Source data:
----
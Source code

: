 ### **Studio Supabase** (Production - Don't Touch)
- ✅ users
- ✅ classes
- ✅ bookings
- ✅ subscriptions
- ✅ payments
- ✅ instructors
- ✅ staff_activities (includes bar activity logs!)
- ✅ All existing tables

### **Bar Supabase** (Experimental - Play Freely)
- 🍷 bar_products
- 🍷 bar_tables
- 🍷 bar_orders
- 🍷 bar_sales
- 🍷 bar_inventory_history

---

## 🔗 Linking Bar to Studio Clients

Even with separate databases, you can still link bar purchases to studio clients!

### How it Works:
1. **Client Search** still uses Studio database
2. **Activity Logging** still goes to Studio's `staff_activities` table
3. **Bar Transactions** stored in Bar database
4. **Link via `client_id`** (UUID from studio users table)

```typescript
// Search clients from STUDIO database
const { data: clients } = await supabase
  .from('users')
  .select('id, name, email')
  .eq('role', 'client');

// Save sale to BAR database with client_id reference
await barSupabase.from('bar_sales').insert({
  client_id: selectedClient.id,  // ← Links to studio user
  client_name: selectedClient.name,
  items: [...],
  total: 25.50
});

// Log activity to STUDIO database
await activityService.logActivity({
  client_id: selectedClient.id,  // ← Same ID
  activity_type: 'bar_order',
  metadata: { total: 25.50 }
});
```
----
Try it: Return all of the data precisely as it appears.

Exercise output:
Source code

: ### **Studio Supabase** (Production - Don't Touch)
- ✅ users
- ✅ classes
- ✅ bookings
- ✅ subscriptions
- ✅ payments
- ✅ instructors
- ✅ staff_activities (includes bar activity logs!)
- ✅ All existing tables

### **Bar Supabase** (Experimental - Play Freely)
- 🍷 bar_products
- 🍷 bar_tables
- 🍷 bar_orders
- 🍷 bar_sales
- 🍷 bar_inventory_history

---

## 🔗 Linking Bar to Studio Clients

Even with separate databases, you can still link bar purchases to studio clients!

### How it Works:
1. **Client Search** still uses Studio database
2. **Activity Logging** still goes to Studio's `staff_activities` table
3. **Bar Transactions** stored in Bar database
4. **Link via `client_id`** (UUID from studio users table)

```typescript
// Search clients from STUDIO database
const { data: clients } = await supabase
  .from('users')
  .select('id, name, email')
  .eq('role', 'client');

// Save sale to BAR database with client_id reference
await barSupabase.from('bar_sales').insert({
  client_id: selectedClient.id,  // ← Links to studio user
  client_name: selectedClient.name,
  items: [...],
  total: 25.50
});

// Log activity to STUDIO database
await activityService.logActivity({
  client_id: selectedClient.id,  // ← Same ID
  activity_type: 'bar_order',
  metadata: { total: 25.50 }
});
```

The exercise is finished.